*PROBLEM REQUIREMENTS:* Extract the lines of the material below, beginning with the first and ending with the line that holds "### Wowm Representation". Skip every picture.
[[ SUPPLIED DATA open ]]
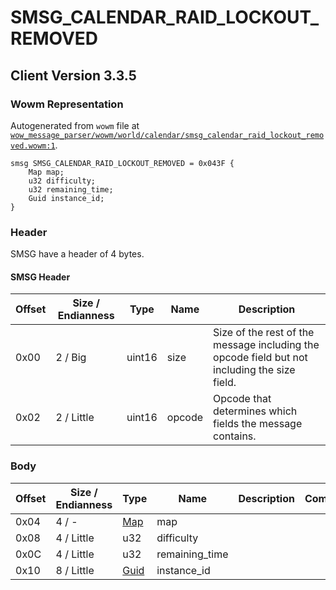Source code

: # SMSG_CALENDAR_RAID_LOCKOUT_REMOVED

## Client Version 3.3.5

### Wowm Representation

Autogenerated from `wowm` file at [`wow_message_parser/wowm/world/calendar/smsg_calendar_raid_lockout_removed.wowm:1`](https://github.com/gtker/wow_messages/tree/main/wow_message_parser/wowm/world/calendar/smsg_calendar_raid_lockout_removed.wowm#L1).
```rust,ignore
smsg SMSG_CALENDAR_RAID_LOCKOUT_REMOVED = 0x043F {
    Map map;
    u32 difficulty;
    u32 remaining_time;
    Guid instance_id;
}
```
### Header

SMSG have a header of 4 bytes.

#### SMSG Header

| Offset | Size / Endianness | Type   | Name   | Description |
| ------ | ----------------- | ------ | ------ | ----------- |
| 0x00   | 2 / Big           | uint16 | size   | Size of the rest of the message including the opcode field but not including the size field.|
| 0x02   | 2 / Little        | uint16 | opcode | Opcode that determines which fields the message contains.|

### Body

| Offset | Size / Endianness | Type | Name | Description | Comment |
| ------ | ----------------- | ---- | ---- | ----------- | ------- |
| 0x04 | 4 / - | [Map](map.md) | map |  |  |
| 0x08 | 4 / Little | u32 | difficulty |  |  |
| 0x0C | 4 / Little | u32 | remaining_time |  |  |
| 0x10 | 8 / Little | [Guid](../spec/packed-guid.md) | instance_id |  |  |

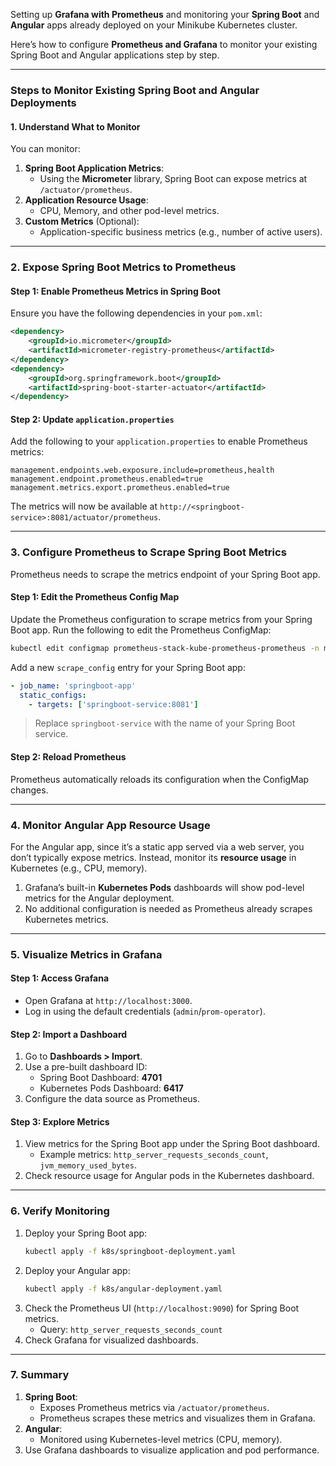 Setting up **Grafana with Prometheus** and monitoring your **Spring Boot** and **Angular** apps already deployed on your Minikube Kubernetes cluster.

Here’s how to configure **Prometheus and Grafana** to monitor your existing Spring Boot and Angular applications step by step.

---

### **Steps to Monitor Existing Spring Boot and Angular Deployments**

#### **1. Understand What to Monitor**
You can monitor:
1. **Spring Boot Application Metrics**:
   - Using the **Micrometer** library, Spring Boot can expose metrics at `/actuator/prometheus`.
2. **Application Resource Usage**:
   - CPU, Memory, and other pod-level metrics.
3. **Custom Metrics** (Optional):
   - Application-specific business metrics (e.g., number of active users).

---

### **2. Expose Spring Boot Metrics to Prometheus**
#### **Step 1: Enable Prometheus Metrics in Spring Boot**
Ensure you have the following dependencies in your `pom.xml`:
```xml
<dependency>
    <groupId>io.micrometer</groupId>
    <artifactId>micrometer-registry-prometheus</artifactId>
</dependency>
<dependency>
    <groupId>org.springframework.boot</groupId>
    <artifactId>spring-boot-starter-actuator</artifactId>
</dependency>
```

#### **Step 2: Update `application.properties`**
Add the following to your `application.properties` to enable Prometheus metrics:
```properties
management.endpoints.web.exposure.include=prometheus,health
management.endpoint.prometheus.enabled=true
management.metrics.export.prometheus.enabled=true
```

The metrics will now be available at `http://<springboot-service>:8081/actuator/prometheus`.

---

### **3. Configure Prometheus to Scrape Spring Boot Metrics**
Prometheus needs to scrape the metrics endpoint of your Spring Boot app.

#### **Step 1: Edit the Prometheus Config Map**
Update the Prometheus configuration to scrape metrics from your Spring Boot app. Run the following to edit the Prometheus ConfigMap:
```bash
kubectl edit configmap prometheus-stack-kube-prometheus-prometheus -n monitoring
```

Add a new `scrape_config` entry for your Spring Boot app:
```yaml
- job_name: 'springboot-app'
  static_configs:
    - targets: ['springboot-service:8081']
```

> Replace `springboot-service` with the name of your Spring Boot service.

#### **Step 2: Reload Prometheus**
Prometheus automatically reloads its configuration when the ConfigMap changes.

---

### **4. Monitor Angular App Resource Usage**
For the Angular app, since it’s a static app served via a web server, you don’t typically expose metrics. Instead, monitor its **resource usage** in Kubernetes (e.g., CPU, memory).

1. Grafana’s built-in **Kubernetes Pods** dashboards will show pod-level metrics for the Angular deployment.
2. No additional configuration is needed as Prometheus already scrapes Kubernetes metrics.

---

### **5. Visualize Metrics in Grafana**
#### **Step 1: Access Grafana**
- Open Grafana at `http://localhost:3000`.
- Log in using the default credentials (`admin`/`prom-operator`).

#### **Step 2: Import a Dashboard**
1. Go to **Dashboards > Import**.
2. Use a pre-built dashboard ID:
   - Spring Boot Dashboard: **4701**
   - Kubernetes Pods Dashboard: **6417**
3. Configure the data source as Prometheus.

#### **Step 3: Explore Metrics**
1. View metrics for the Spring Boot app under the Spring Boot dashboard.
   - Example metrics: `http_server_requests_seconds_count`, `jvm_memory_used_bytes`.
2. Check resource usage for Angular pods in the Kubernetes dashboard.

---

### **6. Verify Monitoring**
1. Deploy your Spring Boot app:
   ```bash
   kubectl apply -f k8s/springboot-deployment.yaml
   ```
2. Deploy your Angular app:
   ```bash
   kubectl apply -f k8s/angular-deployment.yaml
   ```
3. Check the Prometheus UI (`http://localhost:9090`) for Spring Boot metrics.
   - Query: `http_server_requests_seconds_count`
4. Check Grafana for visualized dashboards.

---

### **7. Summary**
1. **Spring Boot**:
   - Exposes Prometheus metrics via `/actuator/prometheus`.
   - Prometheus scrapes these metrics and visualizes them in Grafana.
2. **Angular**:
   - Monitored using Kubernetes-level metrics (CPU, memory).
3. Use Grafana dashboards to visualize application and pod performance.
[[ SUPPLIED DATA closed ]]
*WRITTEN RESPONSE:*
Source code

: # SMSG_CALENDAR_RAID_LOCKOUT_REMOVED

## Client Version 3.3.5

### Wowm Representation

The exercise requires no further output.